Provided data:
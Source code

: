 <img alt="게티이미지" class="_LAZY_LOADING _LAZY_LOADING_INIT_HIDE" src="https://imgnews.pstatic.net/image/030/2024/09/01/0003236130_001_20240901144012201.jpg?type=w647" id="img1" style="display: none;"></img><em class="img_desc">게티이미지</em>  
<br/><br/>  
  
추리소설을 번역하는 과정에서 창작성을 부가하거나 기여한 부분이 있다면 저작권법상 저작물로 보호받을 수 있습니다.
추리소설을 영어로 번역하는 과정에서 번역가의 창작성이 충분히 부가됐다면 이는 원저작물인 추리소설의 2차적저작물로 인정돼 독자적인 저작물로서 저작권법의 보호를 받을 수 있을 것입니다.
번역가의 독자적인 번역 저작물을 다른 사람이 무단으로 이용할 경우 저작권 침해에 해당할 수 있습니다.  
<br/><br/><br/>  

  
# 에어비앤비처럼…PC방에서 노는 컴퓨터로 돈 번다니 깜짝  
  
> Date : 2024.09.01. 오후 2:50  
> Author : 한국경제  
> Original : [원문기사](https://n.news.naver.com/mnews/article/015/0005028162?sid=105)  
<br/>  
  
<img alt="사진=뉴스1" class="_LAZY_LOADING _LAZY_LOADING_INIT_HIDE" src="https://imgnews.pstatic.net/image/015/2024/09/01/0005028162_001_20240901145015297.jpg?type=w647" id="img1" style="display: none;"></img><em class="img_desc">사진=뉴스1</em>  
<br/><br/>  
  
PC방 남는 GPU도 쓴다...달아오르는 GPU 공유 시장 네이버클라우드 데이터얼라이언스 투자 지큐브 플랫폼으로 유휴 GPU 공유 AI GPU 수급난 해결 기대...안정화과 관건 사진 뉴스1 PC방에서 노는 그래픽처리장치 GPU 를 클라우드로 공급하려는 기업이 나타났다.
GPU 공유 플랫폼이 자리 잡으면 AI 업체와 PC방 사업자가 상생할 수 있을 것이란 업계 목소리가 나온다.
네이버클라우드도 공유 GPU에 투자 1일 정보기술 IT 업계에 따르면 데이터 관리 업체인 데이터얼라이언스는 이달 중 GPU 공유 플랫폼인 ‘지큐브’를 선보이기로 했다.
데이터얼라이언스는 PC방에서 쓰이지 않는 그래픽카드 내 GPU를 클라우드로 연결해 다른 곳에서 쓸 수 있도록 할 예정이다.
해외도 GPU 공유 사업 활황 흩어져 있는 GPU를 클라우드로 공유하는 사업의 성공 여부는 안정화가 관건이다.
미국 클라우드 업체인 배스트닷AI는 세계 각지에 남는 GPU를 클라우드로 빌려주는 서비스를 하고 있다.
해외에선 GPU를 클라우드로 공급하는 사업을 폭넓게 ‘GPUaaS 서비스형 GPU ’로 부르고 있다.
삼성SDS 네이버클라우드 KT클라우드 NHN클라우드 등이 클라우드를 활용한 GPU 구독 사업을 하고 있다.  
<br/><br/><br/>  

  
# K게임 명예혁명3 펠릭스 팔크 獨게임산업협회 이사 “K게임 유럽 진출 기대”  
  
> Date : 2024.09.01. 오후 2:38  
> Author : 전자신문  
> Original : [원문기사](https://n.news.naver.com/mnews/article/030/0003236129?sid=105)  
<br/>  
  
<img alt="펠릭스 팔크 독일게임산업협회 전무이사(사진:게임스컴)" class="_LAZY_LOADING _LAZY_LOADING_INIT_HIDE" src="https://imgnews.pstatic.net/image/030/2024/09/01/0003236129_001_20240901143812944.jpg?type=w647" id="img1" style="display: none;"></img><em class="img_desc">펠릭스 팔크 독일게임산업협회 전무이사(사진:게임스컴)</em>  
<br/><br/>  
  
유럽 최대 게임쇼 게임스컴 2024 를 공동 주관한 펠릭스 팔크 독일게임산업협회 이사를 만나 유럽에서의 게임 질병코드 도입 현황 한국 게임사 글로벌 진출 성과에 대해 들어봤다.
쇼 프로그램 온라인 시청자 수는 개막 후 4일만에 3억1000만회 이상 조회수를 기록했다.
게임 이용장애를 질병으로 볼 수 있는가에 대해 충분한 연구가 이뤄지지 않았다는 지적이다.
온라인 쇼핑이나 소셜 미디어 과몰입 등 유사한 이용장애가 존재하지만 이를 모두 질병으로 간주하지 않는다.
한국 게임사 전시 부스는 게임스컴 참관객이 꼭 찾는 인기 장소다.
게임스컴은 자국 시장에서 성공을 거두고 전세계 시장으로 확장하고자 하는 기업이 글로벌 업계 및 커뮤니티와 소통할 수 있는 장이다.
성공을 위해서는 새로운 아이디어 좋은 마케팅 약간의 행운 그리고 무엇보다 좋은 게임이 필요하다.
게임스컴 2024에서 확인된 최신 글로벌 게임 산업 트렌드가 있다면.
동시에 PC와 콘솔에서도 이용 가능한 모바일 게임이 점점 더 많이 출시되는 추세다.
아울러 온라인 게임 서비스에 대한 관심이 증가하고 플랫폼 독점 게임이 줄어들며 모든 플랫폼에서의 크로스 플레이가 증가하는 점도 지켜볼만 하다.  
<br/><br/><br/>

Your task: Please copy out every entry word for word.

Exercise solution:
Source code

: <img alt="게티이미지" class="_LAZY_LOADING _LAZY_LOADING_INIT_HIDE" src="https://imgnews.pstatic.net/image/030/2024/09/01/0003236130_001_20240901144012201.jpg?type=w647" id="img1" style="display: none;"></img><em class="img_desc">게티이미지</em>  
<br/><br/>  
  
추리소설을 번역하는 과정에서 창작성을 부가하거나 기여한 부분이 있다면 저작권법상 저작물로 보호받을 수 있습니다.
추리소설을 영어로 번역하는 과정에서 번역가의 창작성이 충분히 부가됐다면 이는 원저작물인 추리소설의 2차적저작물로 인정돼 독자적인 저작물로서 저작권법의 보호를 받을 수 있을 것입니다.
번역가의 독자적인 번역 저작물을 다른 사람이 무단으로 이용할 경우 저작권 침해에 해당할 수 있습니다.  
<br/><br/><br/>  

  
# 에어비앤비처럼…PC방에서 노는 컴퓨터로 돈 번다니 깜짝  
  
> Date : 2024.09.01. 오후 2:50  
> Author : 한국경제  
> Original : [원문기사](https://n.news.naver.com/mnews/article/015/0005028162?sid=105)  
<br/>  
  
<img alt="사진=뉴스1" class="_LAZY_LOADING _LAZY_LOADING_INIT_HIDE" src="https://imgnews.pstatic.net/image/015/2024/09/01/0005028162_001_20240901145015297.jpg?type=w647" id="img1" style="display: none;"></img><em class="img_desc">사진=뉴스1</em>  
<br/><br/>  
  
PC방 남는 GPU도 쓴다...달아오르는 GPU 공유 시장 네이버클라우드 데이터얼라이언스 투자 지큐브 플랫폼으로 유휴 GPU 공유 AI GPU 수급난 해결 기대...안정화과 관건 사진 뉴스1 PC방에서 노는 그래픽처리장치 GPU 를 클라우드로 공급하려는 기업이 나타났다.
GPU 공유 플랫폼이 자리 잡으면 AI 업체와 PC방 사업자가 상생할 수 있을 것이란 업계 목소리가 나온다.
네이버클라우드도 공유 GPU에 투자 1일 정보기술 IT 업계에 따르면 데이터 관리 업체인 데이터얼라이언스는 이달 중 GPU 공유 플랫폼인 ‘지큐브’를 선보이기로 했다.
데이터얼라이언스는 PC방에서 쓰이지 않는 그래픽카드 내 GPU를 클라우드로 연결해 다른 곳에서 쓸 수 있도록 할 예정이다.
해외도 GPU 공유 사업 활황 흩어져 있는 GPU를 클라우드로 공유하는 사업의 성공 여부는 안정화가 관건이다.
미국 클라우드 업체인 배스트닷AI는 세계 각지에 남는 GPU를 클라우드로 빌려주는 서비스를 하고 있다.
해외에선 GPU를 클라우드로 공급하는 사업을 폭넓게 ‘GPUaaS 서비스형 GPU ’로 부르고 있다.
삼성SDS 네이버클라우드 KT클라우드 NHN클라우드 등이 클라우드를 활용한 GPU 구독 사업을 하고 있다.  
<br/><br/><br/>  

  
# K게임 명예혁명3 펠릭스 팔크 獨게임산업협회 이사 “K게임 유럽 진출 기대”  
  
> Date : 2024.09.01. 오후 2:38  
> Author : 전자신문  
> Original : [원문기사](https://n.news.naver.com/mnews/article/030/0003236129?sid=105)  
<br/>  
  
<img alt="펠릭스 팔크 독일게임산업협회 전무이사(사진:게임스컴)" class="_LAZY_LOADING _LAZY_LOADING_INIT_HIDE" src="https://imgnews.pstatic.net/image/030/2024/09/01/0003236129_001_20240901143812944.jpg?type=w647" id="img1" style="display: none;"></img><em class="img_desc">펠릭스 팔크 독일게임산업협회 전무이사(사진:게임스컴)</em>  
<br/><br/>  
  
유럽 최대 게임쇼 게임스컴 2024 를 공동 주관한 펠릭스 팔크 독일게임산업협회 이사를 만나 유럽에서의 게임 질병코드 도입 현황 한국 게임사 글로벌 진출 성과에 대해 들어봤다.
쇼 프로그램 온라인 시청자 수는 개막 후 4일만에 3억1000만회 이상 조회수를 기록했다.
게임 이용장애를 질병으로 볼 수 있는가에 대해 충분한 연구가 이뤄지지 않았다는 지적이다.
온라인 쇼핑이나 소셜 미디어 과몰입 등 유사한 이용장애가 존재하지만 이를 모두 질병으로 간주하지 않는다.
한국 게임사 전시 부스는 게임스컴 참관객이 꼭 찾는 인기 장소다.
게임스컴은 자국 시장에서 성공을 거두고 전세계 시장으로 확장하고자 하는 기업이 글로벌 업계 및 커뮤니티와 소통할 수 있는 장이다.
성공을 위해서는 새로운 아이디어 좋은 마케팅 약간의 행운 그리고 무엇보다 좋은 게임이 필요하다.
게임스컴 2024에서 확인된 최신 글로벌 게임 산업 트렌드가 있다면.
동시에 PC와 콘솔에서도 이용 가능한 모바일 게임이 점점 더 많이 출시되는 추세다.
아울러 온라인 게임 서비스에 대한 관심이 증가하고 플랫폼 독점 게임이 줄어들며 모든 플랫폼에서의 크로스 플레이가 증가하는 점도 지켜볼만 하다.  
<br/><br/><br/>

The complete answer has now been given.